### TASK STATEMENT
Say how many of the lines below hold "starter", writing the number and nothing more.

··· RECORD EXCERPTS

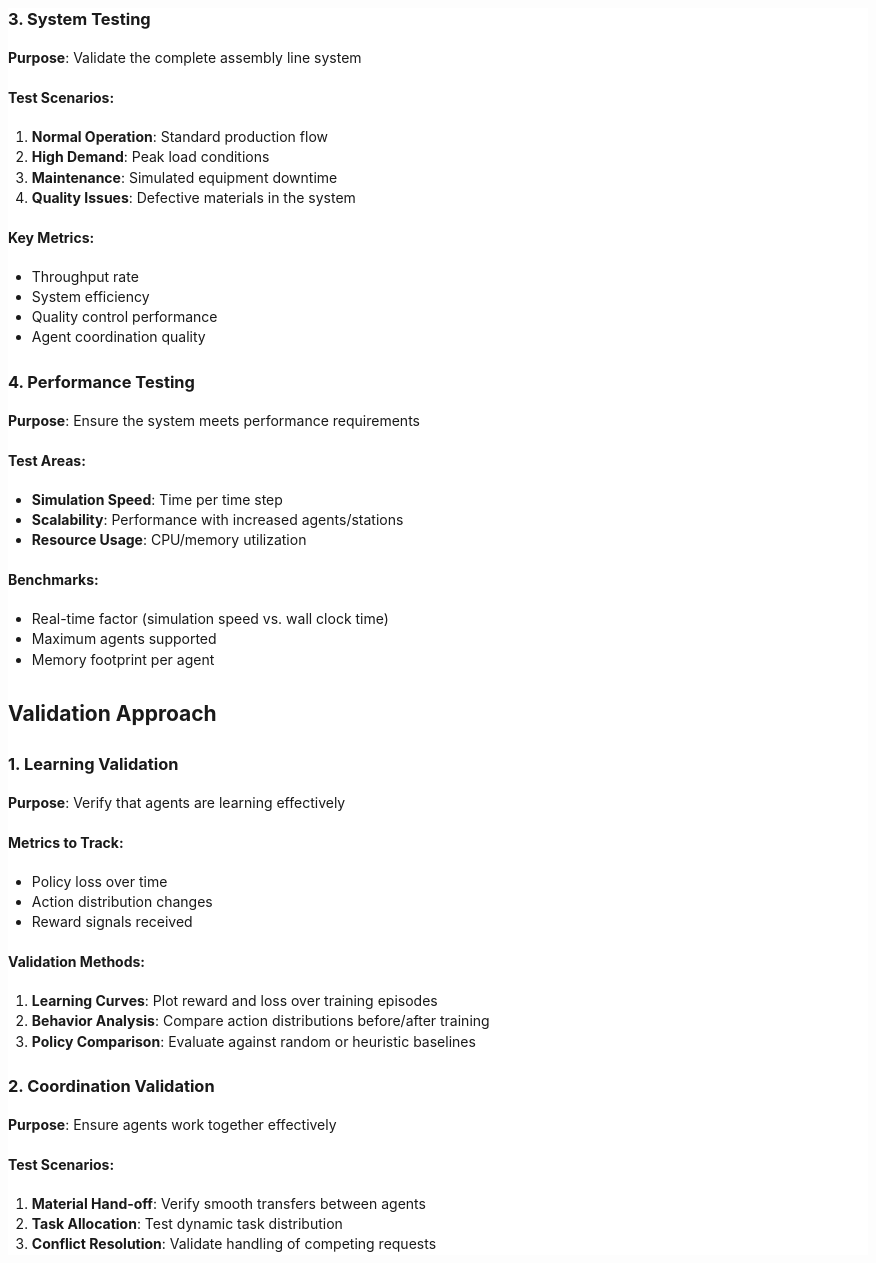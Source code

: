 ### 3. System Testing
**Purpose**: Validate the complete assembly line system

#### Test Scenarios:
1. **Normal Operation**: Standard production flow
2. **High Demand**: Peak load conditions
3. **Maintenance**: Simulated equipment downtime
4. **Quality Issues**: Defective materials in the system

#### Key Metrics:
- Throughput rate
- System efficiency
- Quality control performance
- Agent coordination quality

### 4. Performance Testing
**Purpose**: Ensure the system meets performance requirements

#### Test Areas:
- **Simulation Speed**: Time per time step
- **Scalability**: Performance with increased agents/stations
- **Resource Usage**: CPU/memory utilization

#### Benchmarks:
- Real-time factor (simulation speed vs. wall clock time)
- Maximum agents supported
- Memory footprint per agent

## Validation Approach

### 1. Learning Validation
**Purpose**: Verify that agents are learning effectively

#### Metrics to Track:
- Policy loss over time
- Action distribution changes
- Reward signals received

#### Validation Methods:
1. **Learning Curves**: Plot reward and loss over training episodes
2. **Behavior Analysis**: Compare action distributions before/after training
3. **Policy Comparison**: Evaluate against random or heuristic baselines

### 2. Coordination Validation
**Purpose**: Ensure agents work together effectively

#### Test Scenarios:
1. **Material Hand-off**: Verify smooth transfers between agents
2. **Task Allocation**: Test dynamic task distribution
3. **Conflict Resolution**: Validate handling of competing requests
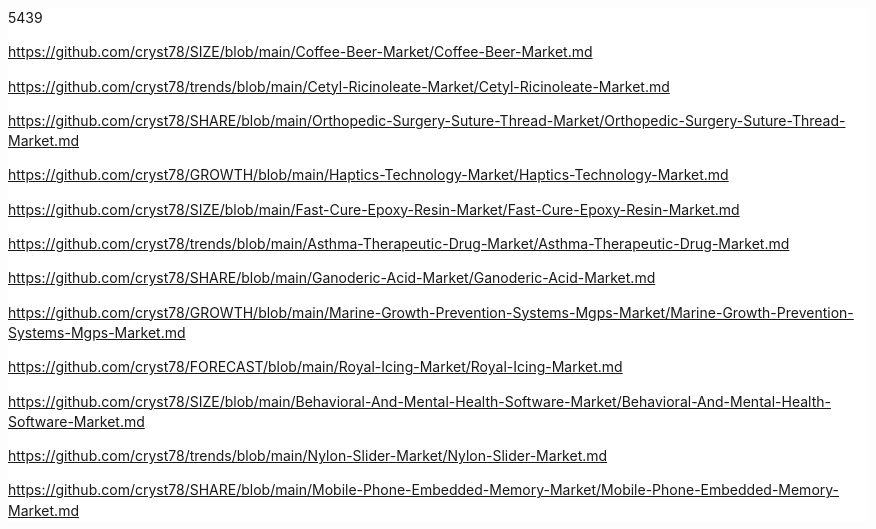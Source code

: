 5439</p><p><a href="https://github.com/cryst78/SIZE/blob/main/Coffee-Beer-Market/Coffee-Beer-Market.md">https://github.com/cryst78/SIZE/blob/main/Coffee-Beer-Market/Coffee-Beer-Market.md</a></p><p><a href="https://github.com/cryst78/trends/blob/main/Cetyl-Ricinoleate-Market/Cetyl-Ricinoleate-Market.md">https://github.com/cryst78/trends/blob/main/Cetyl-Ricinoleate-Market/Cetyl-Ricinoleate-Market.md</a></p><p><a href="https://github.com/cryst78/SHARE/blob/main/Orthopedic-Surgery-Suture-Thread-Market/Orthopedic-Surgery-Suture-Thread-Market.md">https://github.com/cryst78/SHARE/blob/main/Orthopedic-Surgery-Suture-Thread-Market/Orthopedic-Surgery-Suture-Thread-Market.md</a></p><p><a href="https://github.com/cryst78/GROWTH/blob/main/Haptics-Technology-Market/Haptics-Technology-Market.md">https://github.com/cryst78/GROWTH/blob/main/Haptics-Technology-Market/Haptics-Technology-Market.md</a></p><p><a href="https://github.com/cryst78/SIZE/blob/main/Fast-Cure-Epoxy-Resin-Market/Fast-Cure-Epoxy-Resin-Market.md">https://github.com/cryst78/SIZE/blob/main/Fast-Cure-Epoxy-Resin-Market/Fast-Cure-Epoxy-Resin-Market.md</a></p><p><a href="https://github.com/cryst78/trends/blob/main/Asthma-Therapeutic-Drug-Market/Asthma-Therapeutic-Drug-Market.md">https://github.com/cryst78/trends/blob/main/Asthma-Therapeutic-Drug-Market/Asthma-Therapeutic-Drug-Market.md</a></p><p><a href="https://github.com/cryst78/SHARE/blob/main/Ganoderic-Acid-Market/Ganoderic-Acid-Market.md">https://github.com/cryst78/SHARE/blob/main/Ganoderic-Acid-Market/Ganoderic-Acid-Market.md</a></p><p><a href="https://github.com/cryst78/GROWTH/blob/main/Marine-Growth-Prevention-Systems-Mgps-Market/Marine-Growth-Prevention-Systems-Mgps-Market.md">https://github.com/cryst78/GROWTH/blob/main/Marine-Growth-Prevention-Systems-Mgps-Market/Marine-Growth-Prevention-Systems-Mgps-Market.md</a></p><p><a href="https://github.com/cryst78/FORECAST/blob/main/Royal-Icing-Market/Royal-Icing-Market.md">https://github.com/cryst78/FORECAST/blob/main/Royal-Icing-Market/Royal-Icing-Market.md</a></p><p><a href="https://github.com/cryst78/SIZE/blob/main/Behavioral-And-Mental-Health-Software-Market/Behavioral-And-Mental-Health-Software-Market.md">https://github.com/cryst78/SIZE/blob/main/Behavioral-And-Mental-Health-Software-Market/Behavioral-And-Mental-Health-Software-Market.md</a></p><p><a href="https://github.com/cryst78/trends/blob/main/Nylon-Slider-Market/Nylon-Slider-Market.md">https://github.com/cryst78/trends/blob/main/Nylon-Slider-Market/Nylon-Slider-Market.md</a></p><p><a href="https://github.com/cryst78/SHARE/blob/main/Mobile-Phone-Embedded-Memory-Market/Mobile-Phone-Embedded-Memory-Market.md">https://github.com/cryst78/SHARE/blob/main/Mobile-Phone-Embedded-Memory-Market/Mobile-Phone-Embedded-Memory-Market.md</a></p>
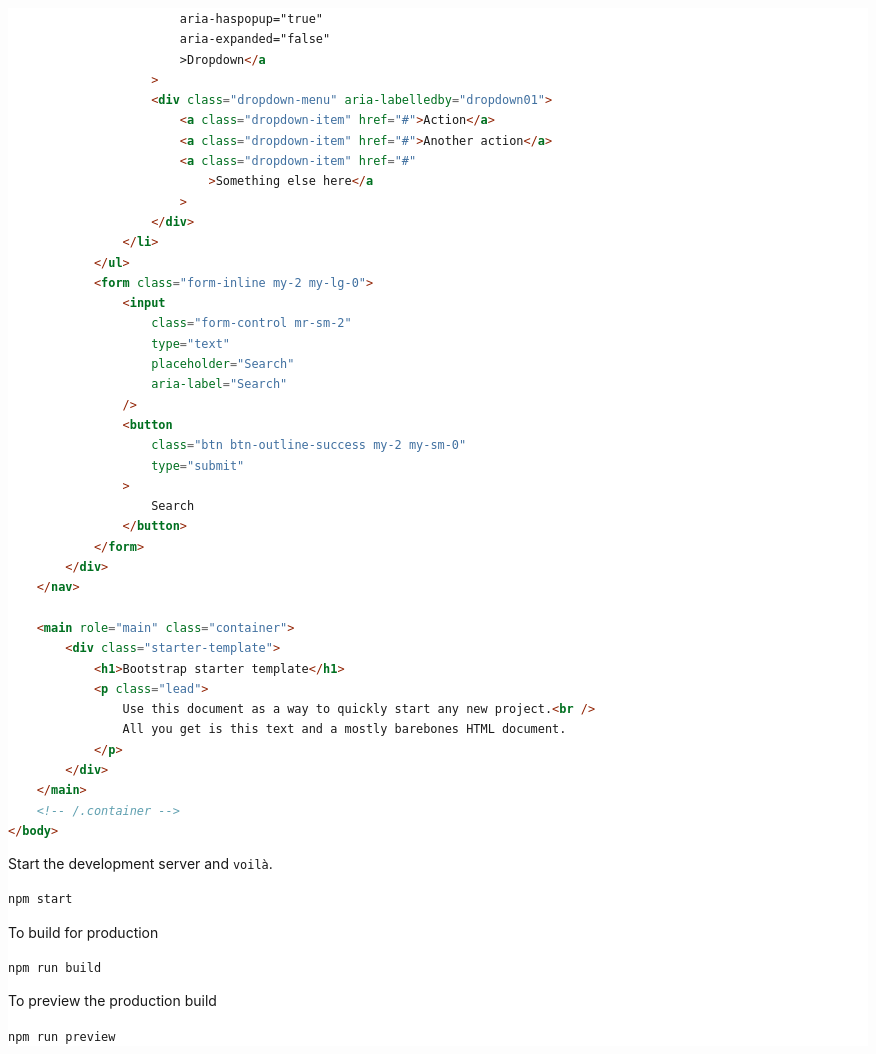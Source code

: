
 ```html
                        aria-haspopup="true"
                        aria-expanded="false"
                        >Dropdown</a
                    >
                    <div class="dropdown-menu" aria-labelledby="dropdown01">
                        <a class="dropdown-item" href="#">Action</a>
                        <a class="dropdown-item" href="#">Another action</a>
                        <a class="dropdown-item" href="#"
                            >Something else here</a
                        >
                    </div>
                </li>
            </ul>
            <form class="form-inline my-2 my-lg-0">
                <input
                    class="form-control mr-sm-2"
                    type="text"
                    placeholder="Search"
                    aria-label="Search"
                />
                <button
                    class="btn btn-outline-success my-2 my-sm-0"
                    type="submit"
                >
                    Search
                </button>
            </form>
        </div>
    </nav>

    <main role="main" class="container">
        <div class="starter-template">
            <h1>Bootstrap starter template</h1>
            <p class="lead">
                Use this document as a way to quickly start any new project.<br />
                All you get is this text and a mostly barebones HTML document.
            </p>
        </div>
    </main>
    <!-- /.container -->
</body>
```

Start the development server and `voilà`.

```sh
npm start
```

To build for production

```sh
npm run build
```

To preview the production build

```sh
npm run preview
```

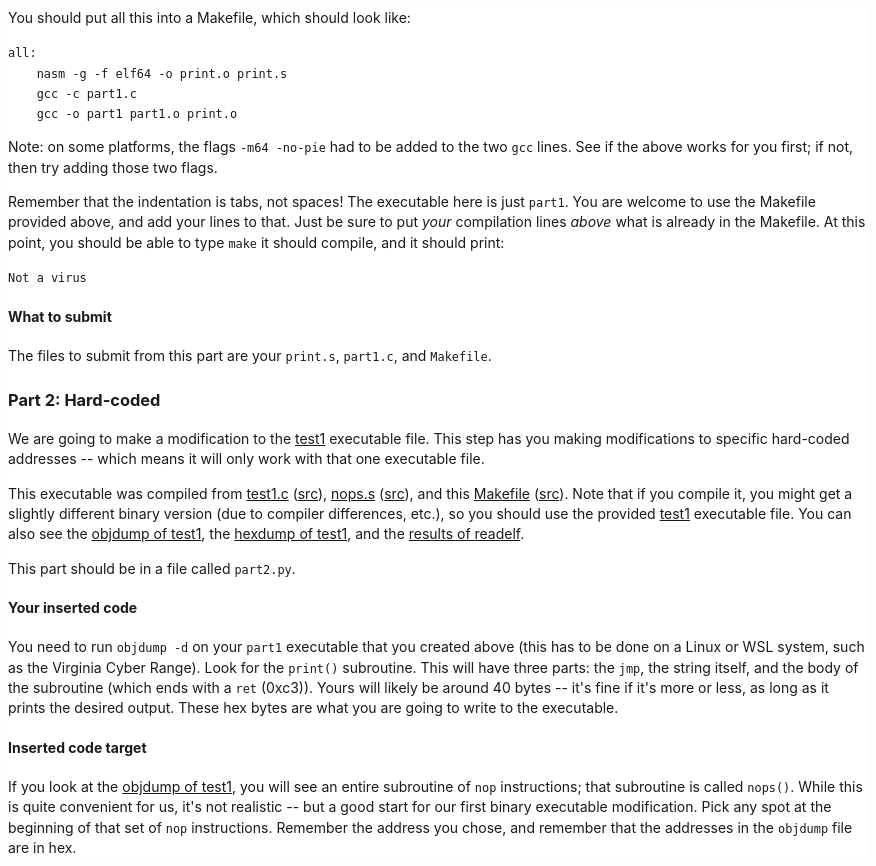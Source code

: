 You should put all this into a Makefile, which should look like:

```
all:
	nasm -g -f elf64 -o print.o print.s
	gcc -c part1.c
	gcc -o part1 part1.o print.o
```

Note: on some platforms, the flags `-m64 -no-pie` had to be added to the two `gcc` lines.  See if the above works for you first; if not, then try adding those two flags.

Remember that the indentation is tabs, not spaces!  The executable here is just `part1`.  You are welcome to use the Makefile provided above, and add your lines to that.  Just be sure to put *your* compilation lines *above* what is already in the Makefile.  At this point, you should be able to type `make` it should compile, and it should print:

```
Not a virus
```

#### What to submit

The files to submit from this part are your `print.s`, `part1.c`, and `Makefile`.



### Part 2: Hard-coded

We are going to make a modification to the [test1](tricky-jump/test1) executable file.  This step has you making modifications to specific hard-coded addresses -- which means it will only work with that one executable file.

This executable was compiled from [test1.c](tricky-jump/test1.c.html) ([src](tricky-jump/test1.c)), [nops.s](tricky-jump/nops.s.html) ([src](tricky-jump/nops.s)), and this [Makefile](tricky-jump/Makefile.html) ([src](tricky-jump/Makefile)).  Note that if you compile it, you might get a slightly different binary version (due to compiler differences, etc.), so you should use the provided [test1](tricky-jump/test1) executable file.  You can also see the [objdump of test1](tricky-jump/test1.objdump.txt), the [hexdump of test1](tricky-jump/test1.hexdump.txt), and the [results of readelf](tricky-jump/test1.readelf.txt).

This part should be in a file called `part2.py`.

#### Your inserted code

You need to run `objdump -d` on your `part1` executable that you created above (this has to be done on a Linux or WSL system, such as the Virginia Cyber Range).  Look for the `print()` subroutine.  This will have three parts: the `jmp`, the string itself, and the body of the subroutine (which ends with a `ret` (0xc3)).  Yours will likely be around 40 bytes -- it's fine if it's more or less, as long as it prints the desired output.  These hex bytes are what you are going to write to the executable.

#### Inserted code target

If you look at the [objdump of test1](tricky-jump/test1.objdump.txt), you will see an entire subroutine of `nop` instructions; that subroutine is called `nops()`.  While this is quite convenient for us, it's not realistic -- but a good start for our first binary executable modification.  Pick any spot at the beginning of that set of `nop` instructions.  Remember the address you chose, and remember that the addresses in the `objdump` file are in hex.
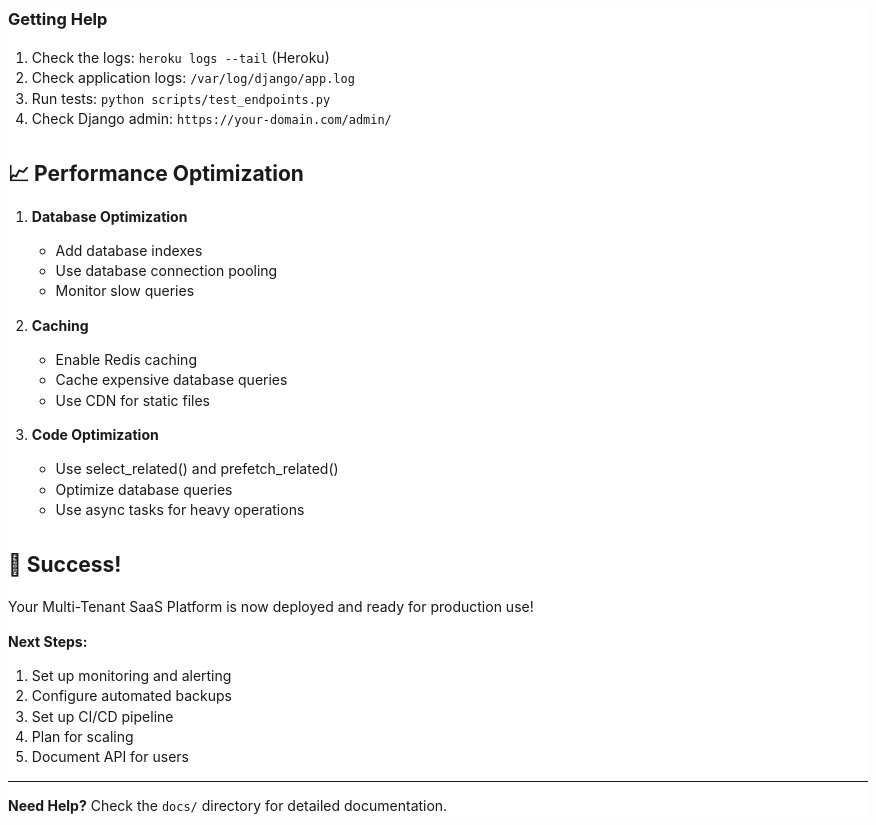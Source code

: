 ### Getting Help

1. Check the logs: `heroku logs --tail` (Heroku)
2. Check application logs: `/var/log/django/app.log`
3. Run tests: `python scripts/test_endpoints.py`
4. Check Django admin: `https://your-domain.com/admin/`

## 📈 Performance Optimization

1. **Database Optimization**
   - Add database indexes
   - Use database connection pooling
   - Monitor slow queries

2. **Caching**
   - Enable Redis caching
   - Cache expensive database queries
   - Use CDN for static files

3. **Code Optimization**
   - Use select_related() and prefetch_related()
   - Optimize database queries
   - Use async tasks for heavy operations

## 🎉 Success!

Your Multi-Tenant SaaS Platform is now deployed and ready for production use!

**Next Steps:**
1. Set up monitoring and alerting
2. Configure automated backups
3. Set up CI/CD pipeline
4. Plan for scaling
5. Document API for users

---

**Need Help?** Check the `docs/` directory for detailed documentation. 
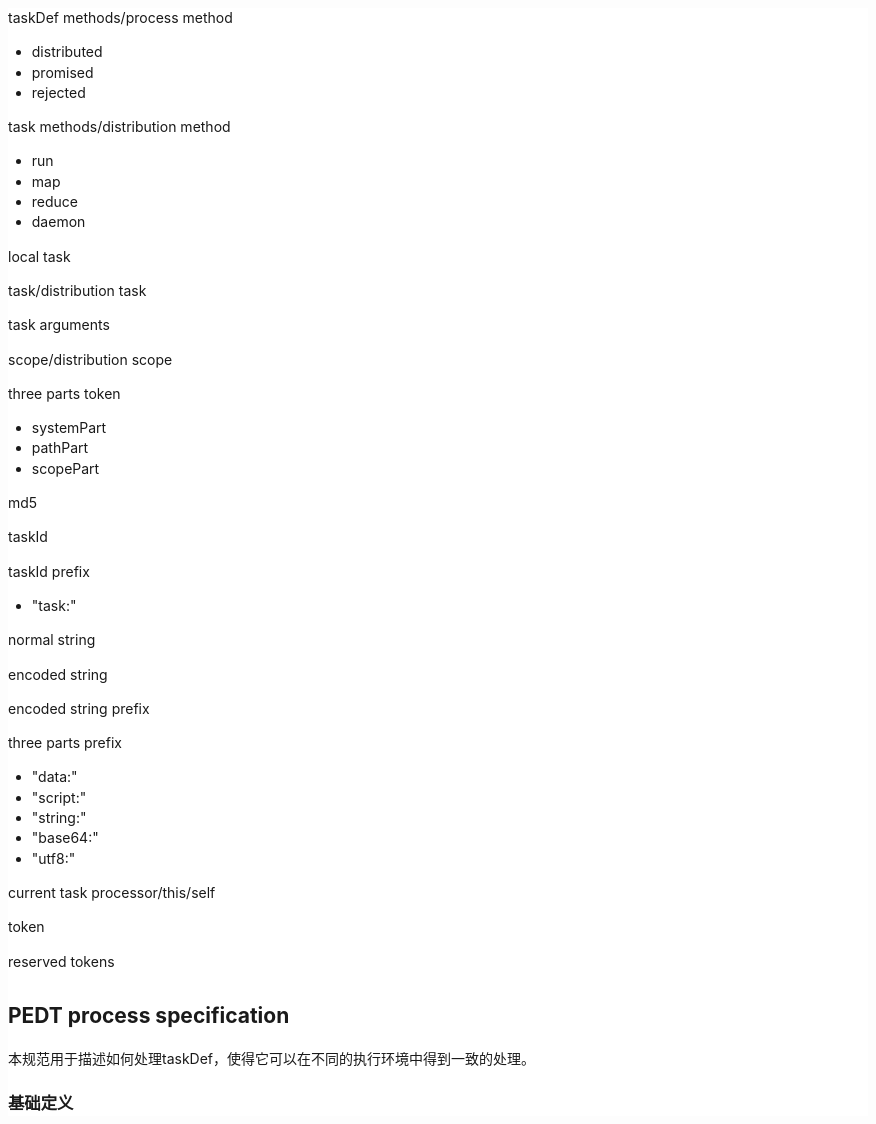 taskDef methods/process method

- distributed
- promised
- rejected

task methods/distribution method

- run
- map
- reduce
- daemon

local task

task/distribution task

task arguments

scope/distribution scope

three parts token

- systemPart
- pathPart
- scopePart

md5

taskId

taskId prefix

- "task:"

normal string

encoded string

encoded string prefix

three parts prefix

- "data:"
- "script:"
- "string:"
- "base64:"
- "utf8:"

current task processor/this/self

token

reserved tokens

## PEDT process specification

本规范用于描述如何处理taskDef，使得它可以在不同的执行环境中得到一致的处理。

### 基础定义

······

### TASK OUTPUT
2